Data extracts:
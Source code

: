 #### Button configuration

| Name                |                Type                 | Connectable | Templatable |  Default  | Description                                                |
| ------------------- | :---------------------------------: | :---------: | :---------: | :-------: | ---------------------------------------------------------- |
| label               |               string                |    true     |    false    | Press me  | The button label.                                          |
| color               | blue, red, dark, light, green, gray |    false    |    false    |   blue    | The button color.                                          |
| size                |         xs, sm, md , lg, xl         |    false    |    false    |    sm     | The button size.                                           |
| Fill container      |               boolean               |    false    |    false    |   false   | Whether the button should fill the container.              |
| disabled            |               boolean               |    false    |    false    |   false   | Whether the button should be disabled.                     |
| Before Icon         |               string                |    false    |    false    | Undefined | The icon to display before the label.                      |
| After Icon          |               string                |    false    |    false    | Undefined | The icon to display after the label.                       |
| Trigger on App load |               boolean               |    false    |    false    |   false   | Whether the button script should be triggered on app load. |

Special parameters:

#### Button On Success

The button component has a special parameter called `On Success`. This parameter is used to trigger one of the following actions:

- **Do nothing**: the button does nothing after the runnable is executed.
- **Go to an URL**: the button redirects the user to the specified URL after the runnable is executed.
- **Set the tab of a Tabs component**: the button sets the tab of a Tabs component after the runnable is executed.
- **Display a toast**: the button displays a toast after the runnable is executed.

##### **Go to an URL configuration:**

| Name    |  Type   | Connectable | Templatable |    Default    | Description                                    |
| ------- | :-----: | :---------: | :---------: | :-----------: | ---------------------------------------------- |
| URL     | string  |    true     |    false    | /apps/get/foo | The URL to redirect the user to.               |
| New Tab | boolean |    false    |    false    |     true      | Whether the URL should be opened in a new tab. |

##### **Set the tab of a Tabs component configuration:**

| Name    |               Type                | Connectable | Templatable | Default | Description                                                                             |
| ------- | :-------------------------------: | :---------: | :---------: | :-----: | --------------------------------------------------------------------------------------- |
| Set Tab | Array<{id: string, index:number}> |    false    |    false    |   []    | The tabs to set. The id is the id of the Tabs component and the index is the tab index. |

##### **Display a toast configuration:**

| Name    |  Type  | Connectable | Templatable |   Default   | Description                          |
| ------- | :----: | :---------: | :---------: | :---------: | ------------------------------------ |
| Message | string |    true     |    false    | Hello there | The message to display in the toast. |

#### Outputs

---

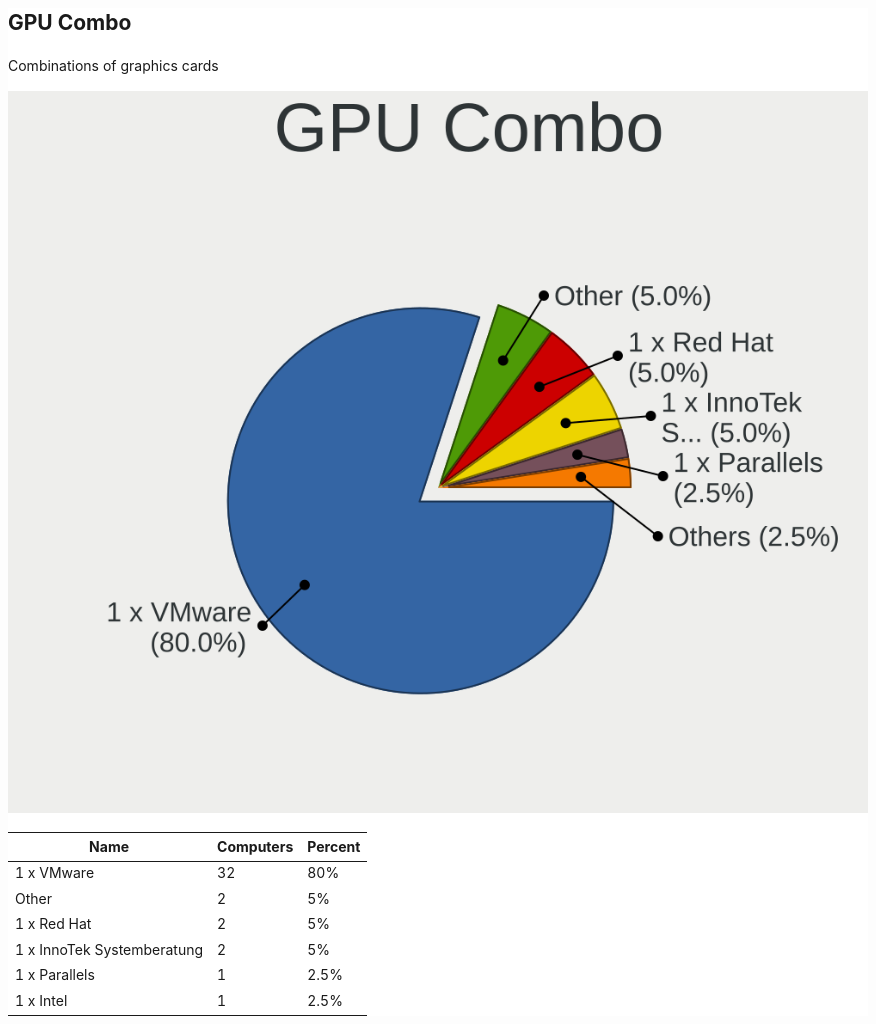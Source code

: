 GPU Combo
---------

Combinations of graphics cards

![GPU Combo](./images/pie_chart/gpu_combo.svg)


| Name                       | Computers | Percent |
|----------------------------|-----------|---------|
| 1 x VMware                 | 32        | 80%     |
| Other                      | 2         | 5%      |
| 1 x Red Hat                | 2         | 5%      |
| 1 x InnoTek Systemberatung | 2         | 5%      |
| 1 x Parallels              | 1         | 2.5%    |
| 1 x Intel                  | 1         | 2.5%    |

* * *

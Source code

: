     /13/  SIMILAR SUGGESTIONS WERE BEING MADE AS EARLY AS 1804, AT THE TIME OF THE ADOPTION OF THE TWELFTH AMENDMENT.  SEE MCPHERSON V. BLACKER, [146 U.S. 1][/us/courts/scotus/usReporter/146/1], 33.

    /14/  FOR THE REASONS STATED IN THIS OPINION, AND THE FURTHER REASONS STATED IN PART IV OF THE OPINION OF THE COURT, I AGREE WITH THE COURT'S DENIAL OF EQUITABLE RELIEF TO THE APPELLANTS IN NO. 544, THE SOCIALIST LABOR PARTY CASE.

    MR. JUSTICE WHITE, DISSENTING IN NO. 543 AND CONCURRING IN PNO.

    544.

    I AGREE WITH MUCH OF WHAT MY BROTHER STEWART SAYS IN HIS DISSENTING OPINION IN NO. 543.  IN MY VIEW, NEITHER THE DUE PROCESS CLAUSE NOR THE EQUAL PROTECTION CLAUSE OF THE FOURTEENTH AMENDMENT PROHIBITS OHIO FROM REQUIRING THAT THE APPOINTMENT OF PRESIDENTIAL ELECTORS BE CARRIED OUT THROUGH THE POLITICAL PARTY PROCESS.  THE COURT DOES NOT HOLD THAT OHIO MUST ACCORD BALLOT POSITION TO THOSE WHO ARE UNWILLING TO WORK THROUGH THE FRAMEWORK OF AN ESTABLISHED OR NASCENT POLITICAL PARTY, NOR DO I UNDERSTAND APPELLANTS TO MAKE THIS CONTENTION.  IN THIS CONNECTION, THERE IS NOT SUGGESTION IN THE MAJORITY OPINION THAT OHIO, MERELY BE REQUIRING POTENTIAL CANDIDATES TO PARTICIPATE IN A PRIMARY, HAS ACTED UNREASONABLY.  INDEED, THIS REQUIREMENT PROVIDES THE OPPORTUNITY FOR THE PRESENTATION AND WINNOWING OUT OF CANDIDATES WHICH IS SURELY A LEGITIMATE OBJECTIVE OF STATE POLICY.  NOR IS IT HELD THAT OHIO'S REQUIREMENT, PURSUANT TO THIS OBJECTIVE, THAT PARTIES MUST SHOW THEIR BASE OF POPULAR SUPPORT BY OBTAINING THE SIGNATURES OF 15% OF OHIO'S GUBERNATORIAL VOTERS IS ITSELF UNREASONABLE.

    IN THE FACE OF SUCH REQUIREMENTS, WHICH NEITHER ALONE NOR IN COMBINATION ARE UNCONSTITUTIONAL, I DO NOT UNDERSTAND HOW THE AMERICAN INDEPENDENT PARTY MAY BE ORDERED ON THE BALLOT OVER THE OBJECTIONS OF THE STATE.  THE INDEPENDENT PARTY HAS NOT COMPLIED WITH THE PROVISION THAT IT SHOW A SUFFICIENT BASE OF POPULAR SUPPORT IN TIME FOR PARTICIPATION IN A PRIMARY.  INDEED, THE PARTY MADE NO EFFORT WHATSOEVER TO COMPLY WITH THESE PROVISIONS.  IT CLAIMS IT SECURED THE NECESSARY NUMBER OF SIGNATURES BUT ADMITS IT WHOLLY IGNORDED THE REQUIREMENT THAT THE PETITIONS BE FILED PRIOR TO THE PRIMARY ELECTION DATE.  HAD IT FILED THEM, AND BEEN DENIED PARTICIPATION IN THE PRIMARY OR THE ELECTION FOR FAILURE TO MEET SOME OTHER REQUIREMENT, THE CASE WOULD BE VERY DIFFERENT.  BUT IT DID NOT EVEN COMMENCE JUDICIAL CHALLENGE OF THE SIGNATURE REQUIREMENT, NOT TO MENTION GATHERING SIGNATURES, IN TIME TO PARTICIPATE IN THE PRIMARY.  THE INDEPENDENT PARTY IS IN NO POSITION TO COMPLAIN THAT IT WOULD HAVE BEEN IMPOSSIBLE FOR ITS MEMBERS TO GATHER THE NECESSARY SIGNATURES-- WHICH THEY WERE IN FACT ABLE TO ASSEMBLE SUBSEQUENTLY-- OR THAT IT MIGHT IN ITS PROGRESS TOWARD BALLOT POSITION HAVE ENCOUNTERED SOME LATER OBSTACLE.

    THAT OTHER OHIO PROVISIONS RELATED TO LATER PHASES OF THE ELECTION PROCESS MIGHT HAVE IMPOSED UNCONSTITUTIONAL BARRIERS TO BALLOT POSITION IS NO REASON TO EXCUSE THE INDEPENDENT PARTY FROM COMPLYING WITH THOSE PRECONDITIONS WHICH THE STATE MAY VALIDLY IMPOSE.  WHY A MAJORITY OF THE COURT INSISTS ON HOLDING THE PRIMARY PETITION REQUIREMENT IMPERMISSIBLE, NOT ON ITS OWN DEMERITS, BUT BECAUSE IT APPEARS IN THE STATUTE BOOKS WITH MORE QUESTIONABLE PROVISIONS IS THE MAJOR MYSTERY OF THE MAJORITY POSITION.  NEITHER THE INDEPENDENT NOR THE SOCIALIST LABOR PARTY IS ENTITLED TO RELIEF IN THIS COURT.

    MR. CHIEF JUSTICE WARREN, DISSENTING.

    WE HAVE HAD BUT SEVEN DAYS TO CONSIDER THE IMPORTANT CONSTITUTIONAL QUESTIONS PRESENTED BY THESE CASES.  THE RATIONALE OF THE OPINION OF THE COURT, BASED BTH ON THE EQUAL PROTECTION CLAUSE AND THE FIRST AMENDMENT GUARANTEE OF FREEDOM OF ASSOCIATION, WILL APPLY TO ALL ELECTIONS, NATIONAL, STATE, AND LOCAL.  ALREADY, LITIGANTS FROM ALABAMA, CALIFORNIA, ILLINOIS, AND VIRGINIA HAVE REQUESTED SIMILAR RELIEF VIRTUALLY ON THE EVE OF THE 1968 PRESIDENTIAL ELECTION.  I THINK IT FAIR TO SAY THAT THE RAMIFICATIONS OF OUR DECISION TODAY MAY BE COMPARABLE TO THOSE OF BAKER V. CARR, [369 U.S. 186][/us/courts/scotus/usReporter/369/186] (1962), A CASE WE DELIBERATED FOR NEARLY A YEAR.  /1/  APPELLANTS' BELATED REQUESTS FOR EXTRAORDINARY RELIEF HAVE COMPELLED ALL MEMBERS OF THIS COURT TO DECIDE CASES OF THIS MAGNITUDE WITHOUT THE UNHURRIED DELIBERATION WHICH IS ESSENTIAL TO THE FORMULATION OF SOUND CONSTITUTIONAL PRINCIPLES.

Directions for this task: Take each line of the material above that holds the string "toast" and copy it.

Result for this task:
- **Display a toast**: the button displays a toast after the runnable is executed.
##### **Display a toast configuration:**
| Message | string |    true     |    false    | Hello there | The message to display in the toast. |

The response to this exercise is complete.